Every year, pneumonia kills more under fives than HIV/AIDS, TB and malaria. But huge amounts of money are poured into these three diseases, much of it going towards HIV/AIDS alone. Pharmaceutical companies are speculating on these three diseases, which could make them enormously rich. Well, they are already rich but what they have now will be nothing compared with what they could make if they develop a cure for any of these.

Billions of dollars of aid money goes into disease research but only a fraction of it goes into dealing with treatable and curable conditions, such as acute respiratory infections and diarrhoea. Pharmaceutical companies are not betting on these because there are generic products available for them, products that don’t represent enough of a profit for them.

The number of people who suffer from intestinal parasites of some kind is estimated to be in the billions. This is closely related to malnutrition and nutritional deficiencies, something that may also affect billions of people. But cures for these have been around for a long time. And as no big institutions are interested in speculating in them, they receive very little money.

Don’t we in the development community look like fools, spending most donor money on a few diseases while ignoring the ones we could really have an impact on? There are people on antiretrovirals who are dying because they don’t have enough food or clean water. Are pharmaceutical companies willing to distribute pills without ensuring that there people have access to clean water? That’s how it appears, anyhow.

Some of the biggest sources of donor funding ever, the World Bank’s Global Fund, the President’s Emergency Fund for Aids Relief (PEPFAR) and the Bill and Melinda Gates Foundation, concentrate on more or less the same areas. The work done by each fund overlaps with other well funded concerns. There is very little money left for diseases and social problems that have existed for a long time.

I am not suggesting a conspiracy by big business to make sure that most donor money is spent on them. This is no secret. The money may be called donor money but it is being used as a de facto subsidy for pharmaceutical and other products. Industry lobbyists make sure that national and international laws favour their products and interests, often blocking moves by generic producers to launch far cheaper products.

Those who stand to gain from generous donor funding want all the money to be spent on them. The fact that more and more people are becoming infected with preventable diseases is irrelevant, except when this fact can be used to help squeeze out a bit more donor funding. If donor money ever becomes available in large amounts for presently neglected diseases, you can be sure that there will be companies soaking it up.

If you visit towns and schools in Kenya and Tanzania you will meet people who know more about avoiding HIV than they do about diarrhoea and colds. Some people can get hold of expensive drugs and condoms free of charge, but they can’t feed themselves or their families. There are children here who could tell you more about safe sex than many Western adults.

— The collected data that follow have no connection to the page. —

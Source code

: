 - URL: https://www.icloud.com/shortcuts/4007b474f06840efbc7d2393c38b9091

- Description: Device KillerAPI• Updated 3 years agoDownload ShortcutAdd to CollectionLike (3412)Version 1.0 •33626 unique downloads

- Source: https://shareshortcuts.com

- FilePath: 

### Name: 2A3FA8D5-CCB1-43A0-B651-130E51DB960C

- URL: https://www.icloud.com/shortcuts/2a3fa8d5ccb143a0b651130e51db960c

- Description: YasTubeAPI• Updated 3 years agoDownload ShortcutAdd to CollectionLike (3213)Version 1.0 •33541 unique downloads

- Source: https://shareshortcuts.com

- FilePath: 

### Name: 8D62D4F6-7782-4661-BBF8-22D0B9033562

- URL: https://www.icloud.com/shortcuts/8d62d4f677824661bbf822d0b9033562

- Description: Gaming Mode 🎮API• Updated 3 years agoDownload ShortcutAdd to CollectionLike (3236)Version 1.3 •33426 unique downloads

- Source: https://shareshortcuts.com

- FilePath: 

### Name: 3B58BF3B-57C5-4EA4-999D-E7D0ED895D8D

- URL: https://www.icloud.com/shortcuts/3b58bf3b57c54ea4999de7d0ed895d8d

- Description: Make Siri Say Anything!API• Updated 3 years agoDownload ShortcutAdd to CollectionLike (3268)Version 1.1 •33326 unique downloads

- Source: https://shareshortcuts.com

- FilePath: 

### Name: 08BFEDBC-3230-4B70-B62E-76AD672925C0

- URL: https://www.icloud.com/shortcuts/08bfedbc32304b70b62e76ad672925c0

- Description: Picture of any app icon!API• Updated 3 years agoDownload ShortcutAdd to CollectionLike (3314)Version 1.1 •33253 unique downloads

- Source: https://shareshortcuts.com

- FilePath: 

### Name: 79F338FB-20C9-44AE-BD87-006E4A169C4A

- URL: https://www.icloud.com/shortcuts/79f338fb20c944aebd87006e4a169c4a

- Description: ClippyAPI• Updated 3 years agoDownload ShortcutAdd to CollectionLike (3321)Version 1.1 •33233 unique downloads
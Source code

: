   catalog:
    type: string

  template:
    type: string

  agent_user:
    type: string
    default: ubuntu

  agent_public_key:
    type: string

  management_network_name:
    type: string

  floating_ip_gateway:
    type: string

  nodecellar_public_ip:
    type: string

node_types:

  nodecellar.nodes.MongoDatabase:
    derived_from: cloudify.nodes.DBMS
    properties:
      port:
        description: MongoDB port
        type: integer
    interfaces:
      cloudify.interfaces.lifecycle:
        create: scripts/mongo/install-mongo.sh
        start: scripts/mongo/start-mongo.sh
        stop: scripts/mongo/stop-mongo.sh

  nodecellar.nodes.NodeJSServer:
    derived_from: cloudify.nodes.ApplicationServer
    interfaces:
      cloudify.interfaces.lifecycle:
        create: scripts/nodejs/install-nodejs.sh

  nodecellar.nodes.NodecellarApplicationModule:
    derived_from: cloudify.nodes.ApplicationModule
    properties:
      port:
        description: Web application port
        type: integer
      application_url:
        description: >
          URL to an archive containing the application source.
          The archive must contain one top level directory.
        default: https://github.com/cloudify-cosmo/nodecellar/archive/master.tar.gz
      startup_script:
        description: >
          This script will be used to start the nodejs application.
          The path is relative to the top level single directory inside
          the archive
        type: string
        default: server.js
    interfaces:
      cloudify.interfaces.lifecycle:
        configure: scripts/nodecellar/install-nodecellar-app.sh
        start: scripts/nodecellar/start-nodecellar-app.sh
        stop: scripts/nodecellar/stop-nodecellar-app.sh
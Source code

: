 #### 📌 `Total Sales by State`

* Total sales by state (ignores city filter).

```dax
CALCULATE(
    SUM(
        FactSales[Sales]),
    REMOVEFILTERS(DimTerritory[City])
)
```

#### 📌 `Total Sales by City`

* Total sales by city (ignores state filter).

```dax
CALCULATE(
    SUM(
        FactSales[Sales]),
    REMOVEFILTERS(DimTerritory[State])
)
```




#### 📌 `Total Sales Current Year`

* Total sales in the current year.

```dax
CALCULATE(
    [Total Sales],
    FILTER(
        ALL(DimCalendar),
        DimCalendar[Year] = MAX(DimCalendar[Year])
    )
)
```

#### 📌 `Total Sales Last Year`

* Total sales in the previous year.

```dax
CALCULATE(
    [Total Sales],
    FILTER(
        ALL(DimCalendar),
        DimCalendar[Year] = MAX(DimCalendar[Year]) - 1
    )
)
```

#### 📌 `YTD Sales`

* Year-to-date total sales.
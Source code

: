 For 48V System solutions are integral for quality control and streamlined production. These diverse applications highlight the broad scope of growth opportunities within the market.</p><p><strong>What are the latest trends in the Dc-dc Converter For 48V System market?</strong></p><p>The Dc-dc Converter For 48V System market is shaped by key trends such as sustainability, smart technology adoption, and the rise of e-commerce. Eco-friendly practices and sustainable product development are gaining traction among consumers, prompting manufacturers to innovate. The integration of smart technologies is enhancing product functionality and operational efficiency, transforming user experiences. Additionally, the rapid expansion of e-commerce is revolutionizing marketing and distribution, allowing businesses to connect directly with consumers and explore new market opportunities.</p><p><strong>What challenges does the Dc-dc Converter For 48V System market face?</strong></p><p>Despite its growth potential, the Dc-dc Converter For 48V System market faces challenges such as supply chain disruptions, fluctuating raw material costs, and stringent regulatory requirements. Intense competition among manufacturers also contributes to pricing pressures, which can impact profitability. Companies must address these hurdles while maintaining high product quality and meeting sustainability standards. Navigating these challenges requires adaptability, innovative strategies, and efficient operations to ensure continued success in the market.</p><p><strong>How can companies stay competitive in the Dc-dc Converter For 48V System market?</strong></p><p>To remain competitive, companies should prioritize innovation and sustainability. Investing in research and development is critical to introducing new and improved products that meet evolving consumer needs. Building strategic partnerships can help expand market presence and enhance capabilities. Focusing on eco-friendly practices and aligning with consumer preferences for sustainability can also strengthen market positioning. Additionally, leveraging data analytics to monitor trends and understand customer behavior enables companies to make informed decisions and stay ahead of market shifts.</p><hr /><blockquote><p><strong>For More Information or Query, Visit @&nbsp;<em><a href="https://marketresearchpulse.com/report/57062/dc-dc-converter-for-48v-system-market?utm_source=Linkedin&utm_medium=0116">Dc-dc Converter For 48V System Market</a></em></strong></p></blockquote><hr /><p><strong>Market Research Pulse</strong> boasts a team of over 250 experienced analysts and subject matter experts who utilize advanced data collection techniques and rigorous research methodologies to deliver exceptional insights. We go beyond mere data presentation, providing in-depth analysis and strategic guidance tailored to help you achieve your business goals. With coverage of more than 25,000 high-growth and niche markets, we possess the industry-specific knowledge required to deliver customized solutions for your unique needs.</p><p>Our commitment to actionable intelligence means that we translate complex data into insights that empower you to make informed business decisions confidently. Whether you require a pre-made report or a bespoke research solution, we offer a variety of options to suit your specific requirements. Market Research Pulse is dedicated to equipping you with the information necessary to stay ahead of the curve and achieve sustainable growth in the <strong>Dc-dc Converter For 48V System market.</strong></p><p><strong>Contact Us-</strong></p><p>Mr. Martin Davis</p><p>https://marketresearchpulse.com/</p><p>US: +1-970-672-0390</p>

HIV in Kenya spread among people who had poor health, education, infrastructure and social services. Public spending was reduced in response to structural adjustment policies, starting in the 1980s. These policies are still in effect and many social indicators have been disimproving constantly for the last three decades.

Despite the concentration on HIV, large numbers of people in Kenya work without any security, for very low wages. Men often spend much of their time away from their families. Many people are reduced to exchanging sex for money, food or other commodities. These circumstances can all result in transmission of HIV and other diseases, in addition to their being social problems in themselves.

If donor money is used to chase after a few current obsessions, conditions for people will continue to decline. HIV is only one problem and whether infection rates go up or down, Kenyan people will face more and more problems as the years pass. This is because all but the most fashionable issues have been the recipients of donor funding and the ultimate recipients have been wealthy companies, not poor people.